Aspectos regionais impedem partidos de fechar questão
Para o cientista político Ismael Almeida, as contradições evidenciadas no desfecho da votação da Proposta de Emenda à Constituição (PEC) eram previsíveis, dada a natureza complexa da matéria.
“A reforma tributária abrange uma rede intricada de interesses, que vão desde o âmbito empresarial até as esferas políticas e federativas. Nesse cenário multifacetado, torna-se desafiador para a maioria dos partidos impor uma posição unificada, dada a diversidade de interesses presentes”, observou.
Ele acrescentou que os aspectos regionais e as condições específicas de cada mandato de senador também exercem influência significativa, acrescentando dificuldade extra às tomadas de decisão.
O senador Laércio Oliveira (PP-SE) causou surpresa por ser um dos dois votos do PP a favor da reforma.
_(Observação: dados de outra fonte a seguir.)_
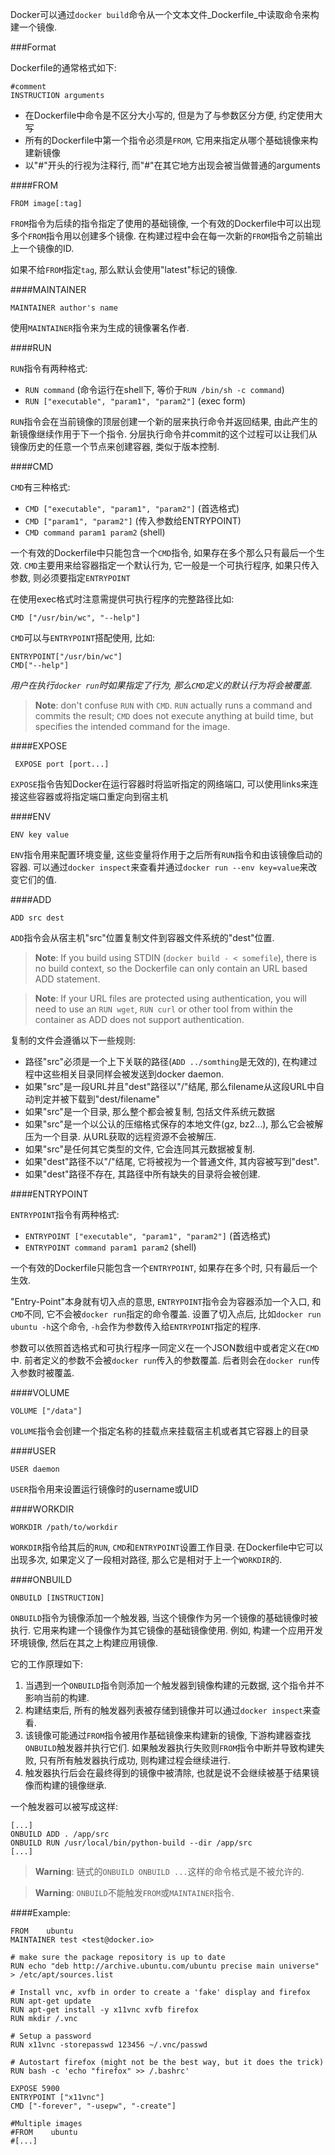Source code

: Docker可以通过`docker build`命令从一个文本文件_Dockerfile_中读取命令来构建一个镜像.


###Format

Dockerfile的通常格式如下:

    #comment
    INSTRUCTION arguments

- 在Dockerfile中命令是不区分大小写的, 但是为了与参数区分方便, 约定使用大写
- 所有的Dockerfile中第一个指令必须是`FROM`, 它用来指定从哪个基础镜像来构建新镜像
- 以"#"开头的行视为注释行, 而"#"在其它地方出现会被当做普通的arguments


####FROM

    FROM image[:tag]

`FROM`指令为后续的指令指定了使用的基础镜像, 一个有效的Dockerfile中可以出现多个`FROM`指令用以创建多个镜像.
在构建过程中会在每一次新的`FROM`指令之前输出上一个镜像的ID.

如果不给`FROM`指定`tag`, 那么默认会使用"latest"标记的镜像.


####MAINTAINER

    MAINTAINER author's name

使用`MAINTAINER`指令来为生成的镜像署名作者.


####RUN

`RUN`指令有两种格式:

  - `RUN command` (命令运行在shell下, 等价于`RUN /bin/sh -c command`)
  - `RUN ["executable", "param1", "param2"]` (exec form)

`RUN`指令会在当前镜像的顶层创建一个新的层来执行命令并返回结果, 由此产生的新镜像继续作用于下一个指令.
分层执行命令并commit的这个过程可以让我们从镜像历史的任意一个节点来创建容器, 类似于版本控制.


####CMD

`CMD`有三种格式:

  - `CMD ["executable", "param1", "param2"]` (首选格式)
  - `CMD ["param1", "param2"]` (传入参数给ENTRYPOINT)
  - `CMD command param1 param2` (shell)

一个有效的Dockerfile中只能包含一个`CMD`指令, 如果存在多个那么只有最后一个生效.
`CMD`主要用来给容器指定一个默认行为, 它一般是一个可执行程序, 如果只传入参数, 则必须要指定`ENTRYPOINT`

在使用exec格式时注意需提供可执行程序的完整路径比如:

    CMD ["/usr/bin/wc", "--help"]

`CMD`可以与`ENTRYPOINT`搭配使用, 比如:

    ENTRYPOINT["/usr/bin/wc"]
    CMD["--help"]

 _用户在执行`docker run`时如果指定了行为, 那么`CMD`定义的默认行为将会被覆盖._
 
 > __Note__: don't confuse `RUN` with `CMD`. `RUN` actually runs a command and commits the result;
 > `CMD` does not execute anything at build time, but specifies the intended command for the image.

 
 ####EXPOSE
 
     EXPOSE port [port...]

`EXPOSE`指令告知Docker在运行容器时将监听指定的网络端口, 可以使用links来连接这些容器或将指定端口重定向到宿主机


####ENV

    ENV key value

`ENV`指令用来配置环境变量, 这些变量将作用于之后所有`RUN`指令和由该镜像启动的容器.
可以通过`docker inspect`来查看并通过`docker run --env key=value`来改变它们的值.


####ADD

    ADD src dest

`ADD`指令会从宿主机"src"位置复制文件到容器文件系统的"dest"位置.

> __Note__: If you build using STDIN (`docker build - < somefile`),
> there is no build context, so the Dockerfile can only contain an URL based ADD statement.

> __Note__: If your URL files are protected using authentication,
> you will need to use an `RUN wget`, `RUN curl`
> or other tool from within the container as ADD does not support authentication.

复制的文件会遵循以下一些规则:

  - 路径"src"必须是一个上下关联的路径(`ADD ../somthing`是无效的), 在构建过程中这些相关目录同样会被发送到docker daemon.
  - 如果"src"是一段URL并且"dest"路径以"/"结尾, 那么filename从这段URL中自动判定并被下载到"dest/filename"
  - 如果"src"是一个目录, 那么整个都会被复制, 包括文件系统元数据
  - 如果"src"是一个以公认的压缩格式保存的本地文件(gz, bz2...), 那么它会被解压为一个目录. 从URL获取的远程资源不会被解压.
  - 如果"src"是任何其它类型的文件, 它会连同其元数据被复制.
  - 如果"dest"路径不以"/"结尾, 它将被视为一个普通文件, 其内容被写到"dest".
  - 如果"dest"路径不存在, 其路径中所有缺失的目录将会被创建.


####ENTRYPOINT

`ENTRYPOINT`指令有两种格式:

  - `ENTRYPOINT ["executable", "param1", "param2"]` (首选格式)
  - `ENTRYPOINT command param1 param2` (shell)

一个有效的Dockerfile只能包含一个`ENTRYPOINT`, 如果存在多个时, 只有最后一个生效.

"Entry-Point"本身就有切入点的意思, `ENTRYPOINT`指令会为容器添加一个入口, 和`CMD`不同, 它不会被`docker run`指定的命令覆盖.
设置了切入点后, 比如`docker run ubuntu -h`这个命令, `-h`会作为参数传入给`ENTRYPOINT`指定的程序.

参数可以依照首选格式和可执行程序一同定义在一个JSON数组中或者定义在`CMD`中. 前者定义的参数不会被`docker run`传入的参数覆盖.
后者则会在`docker run`传入参数时被覆盖.


####VOLUME

    VOLUME ["/data"]

`VOLUME`指令会创建一个指定名称的挂载点来挂载宿主机或者其它容器上的目录


####USER

    USER daemon

`USER`指令用来设置运行镜像时的username或UID


####WORKDIR

    WORKDIR /path/to/workdir

`WORKDIR`指令给其后的`RUN`, `CMD`和`ENTRYPOINT`设置工作目录.
在Dockerfile中它可以出现多次, 如果定义了一段相对路径, 那么它是相对于上一个`WORKDIR`的.


####ONBUILD

    ONBUILD [INSTRUCTION]

`ONBUILD`指令为镜像添加一个触发器, 当这个镜像作为另一个镜像的基础镜像时被执行. 它用来构建一个镜像作为其它镜像的基础镜像使用.
例如, 构建一个应用开发环境镜像, 然后在其之上构建应用镜像.

它的工作原理如下:

  1. 当遇到一个`ONBUILD`指令则添加一个触发器到镜像构建的元数据, 这个指令并不影响当前的构建.
  2. 构建结束后, 所有的触发器列表被存储到镜像并可以通过`docker inspect`来查看.
  3. 该镜像可能通过`FROM`指令被用作基础镜像来构建新的镜像, 下游构建器查找`ONBUILD`触发器并执行它们.
  如果触发器执行失败则`FROM`指令中断并导致构建失败, 只有所有触发器执行成功, 则构建过程会继续进行.
  4. 触发器执行后会在最终得到的镜像中被清除, 也就是说不会继续被基于结果镜像而构建的镜像继承.

一个触发器可以被写成这样:

    [...]
    ONBUILD ADD . /app/src
    ONBUILD RUN /usr/local/bin/python-build --dir /app/src
    [...]

> __Warning__: 链式的`ONBUILD ONBUILD ...`这样的命令格式是不被允许的.

> __Warning__: `ONBUILD`不能触发`FROM`或`MAINTAINER`指令.


####Example:

    FROM    ubuntu
    MAINTAINER test <test@docker.io>
    
    # make sure the package repository is up to date
    RUN echo "deb http://archive.ubuntu.com/ubuntu precise main universe" > /etc/apt/sources.list
    
    # Install vnc, xvfb in order to create a 'fake' display and firefox
    RUN apt-get update
    RUN apt-get install -y x11vnc xvfb firefox
    RUN mkdir /.vnc
    
    # Setup a password
    RUN x11vnc -storepasswd 123456 ~/.vnc/passwd
    
    # Autostart firefox (might not be the best way, but it does the trick)
    RUN bash -c 'echo "firefox" >> /.bashrc'
    
    EXPOSE 5900
    ENTRYPOINT ["x11vnc"]
    CMD ["-forever", "-usepw", "-create"]
    
    #Multiple images
    #FROM    ubuntu
    #[...]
Defensor do setor do comércio e serviços, cuja perspectiva é de aumento da carga tributária, ele tentou explicar seu voto aos eleitores surpreendidos pela acolhida de uma emenda pelo senador Eduardo Braga (MDB-AM).
“A emenda 722 de minha autoria preserva milhões de empregos no comércio. Ela exige que o governo envie projeto de lei reformando a tributação sobre os salários em até 180 dias. A reforma da tributação sobre a folha, inclusive sua desoneração universal, é a forma de preservar a seguridade social e diminuir a elevação da carga tributária sobre os serviços", afirmou o senador.
“As exceções previstas na reforma são importantes para amenizar o impacto brutal que ela causará sobre o mercado, sobretudo sobre o setor de serviços. O ideal seria que a PEC não fosse votada agora. Precisa ser mais pensada e dialogada com todos. Se as leis complementares que regularão inúmeras questões e que foram deixadas em aberto não tiverem densidade normativa suficiente, o novo sistema correrá o risco de ser impraticável”, comentou o advogado tributarista Daniel Correa Szelbracikowski.
Curiosamente, apesar de protagonizar embates com a oposição nos últimos meses, Soraya Thronicke (Podemos-MS) votou contra a reforma governista, por defender seu projeto ainda da campanha presidencial de um imposto único, sempre associada ao seu vice na chapa, o economista Marcos Cintra.